==== DATA SHOWN
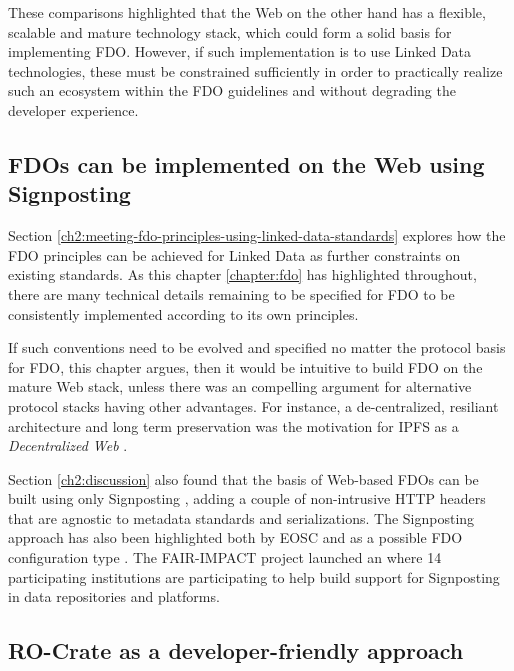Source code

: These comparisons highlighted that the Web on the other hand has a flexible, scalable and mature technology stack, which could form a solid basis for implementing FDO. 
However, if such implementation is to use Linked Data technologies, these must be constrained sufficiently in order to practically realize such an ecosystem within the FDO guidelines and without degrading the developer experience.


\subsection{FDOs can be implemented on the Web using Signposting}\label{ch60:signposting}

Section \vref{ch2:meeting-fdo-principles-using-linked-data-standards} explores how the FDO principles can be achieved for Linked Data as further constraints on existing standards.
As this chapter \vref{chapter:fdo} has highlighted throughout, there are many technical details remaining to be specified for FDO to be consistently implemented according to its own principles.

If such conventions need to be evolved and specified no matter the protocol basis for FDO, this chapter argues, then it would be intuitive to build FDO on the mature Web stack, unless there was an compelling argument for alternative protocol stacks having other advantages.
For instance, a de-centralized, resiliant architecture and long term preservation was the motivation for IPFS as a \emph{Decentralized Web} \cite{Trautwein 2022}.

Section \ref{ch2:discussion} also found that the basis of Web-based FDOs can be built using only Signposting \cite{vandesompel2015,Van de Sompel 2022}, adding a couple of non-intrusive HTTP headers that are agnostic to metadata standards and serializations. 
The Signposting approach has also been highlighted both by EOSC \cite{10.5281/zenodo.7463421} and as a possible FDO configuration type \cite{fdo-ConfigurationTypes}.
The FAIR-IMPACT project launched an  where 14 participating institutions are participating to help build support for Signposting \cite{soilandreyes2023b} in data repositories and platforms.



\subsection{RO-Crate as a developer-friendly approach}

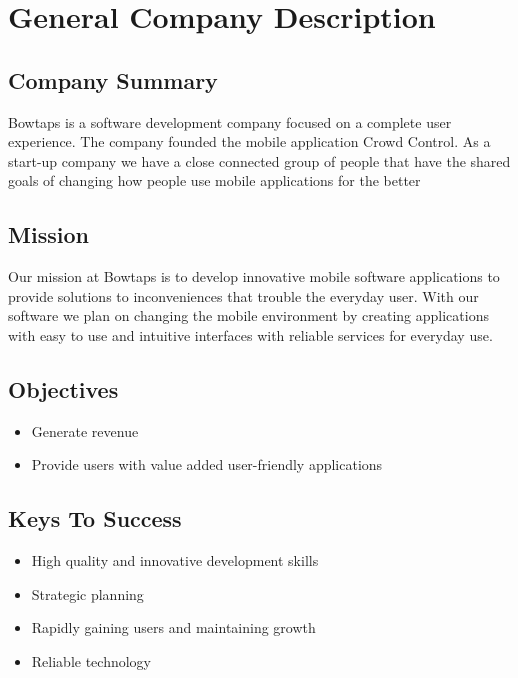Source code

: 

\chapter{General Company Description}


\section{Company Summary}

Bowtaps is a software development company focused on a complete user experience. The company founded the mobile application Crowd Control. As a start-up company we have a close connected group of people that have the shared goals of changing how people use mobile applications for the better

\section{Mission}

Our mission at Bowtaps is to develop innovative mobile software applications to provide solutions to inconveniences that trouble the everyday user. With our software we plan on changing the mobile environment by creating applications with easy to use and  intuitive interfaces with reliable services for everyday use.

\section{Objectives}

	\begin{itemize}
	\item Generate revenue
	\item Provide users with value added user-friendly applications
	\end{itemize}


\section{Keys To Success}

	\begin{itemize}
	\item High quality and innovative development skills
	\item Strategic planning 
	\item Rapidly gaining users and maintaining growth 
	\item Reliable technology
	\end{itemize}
========
■ **PROBLEM STATEMENT**: An exact reproduction of all the records is required, with no pictures included.

■ **OUTPUT OF THE EXERCISE**:
Source code

: These comparisons highlighted that the Web on the other hand has a flexible, scalable and mature technology stack, which could form a solid basis for implementing FDO. 
However, if such implementation is to use Linked Data technologies, these must be constrained sufficiently in order to practically realize such an ecosystem within the FDO guidelines and without degrading the developer experience.


\subsection{FDOs can be implemented on the Web using Signposting}\label{ch60:signposting}

Section \vref{ch2:meeting-fdo-principles-using-linked-data-standards} explores how the FDO principles can be achieved for Linked Data as further constraints on existing standards.
As this chapter \vref{chapter:fdo} has highlighted throughout, there are many technical details remaining to be specified for FDO to be consistently implemented according to its own principles.

If such conventions need to be evolved and specified no matter the protocol basis for FDO, this chapter argues, then it would be intuitive to build FDO on the mature Web stack, unless there was an compelling argument for alternative protocol stacks having other advantages.
For instance, a de-centralized, resiliant architecture and long term preservation was the motivation for IPFS as a \emph{Decentralized Web} \cite{Trautwein 2022}.

Section \ref{ch2:discussion} also found that the basis of Web-based FDOs can be built using only Signposting \cite{vandesompel2015,Van de Sompel 2022}, adding a couple of non-intrusive HTTP headers that are agnostic to metadata standards and serializations. 
The Signposting approach has also been highlighted both by EOSC \cite{10.5281/zenodo.7463421} and as a possible FDO configuration type \cite{fdo-ConfigurationTypes}.
The FAIR-IMPACT project launched an  where 14 participating institutions are participating to help build support for Signposting \cite{soilandreyes2023b} in data repositories and platforms.



\subsection{RO-Crate as a developer-friendly approach}

Source code

: 

\chapter{General Company Description}


\section{Company Summary}

Bowtaps is a software development company focused on a complete user experience. The company founded the mobile application Crowd Control. As a start-up company we have a close connected group of people that have the shared goals of changing how people use mobile applications for the better

\section{Mission}

Our mission at Bowtaps is to develop innovative mobile software applications to provide solutions to inconveniences that trouble the everyday user. With our software we plan on changing the mobile environment by creating applications with easy to use and  intuitive interfaces with reliable services for everyday use.

\section{Objectives}

	\begin{itemize}
	\item Generate revenue
	\item Provide users with value added user-friendly applications
	\end{itemize}


\section{Keys To Success}

	\begin{itemize}
	\item High quality and innovative development skills
	\item Strategic planning 
	\item Rapidly gaining users and maintaining growth 
	\item Reliable technology
	\end{itemize}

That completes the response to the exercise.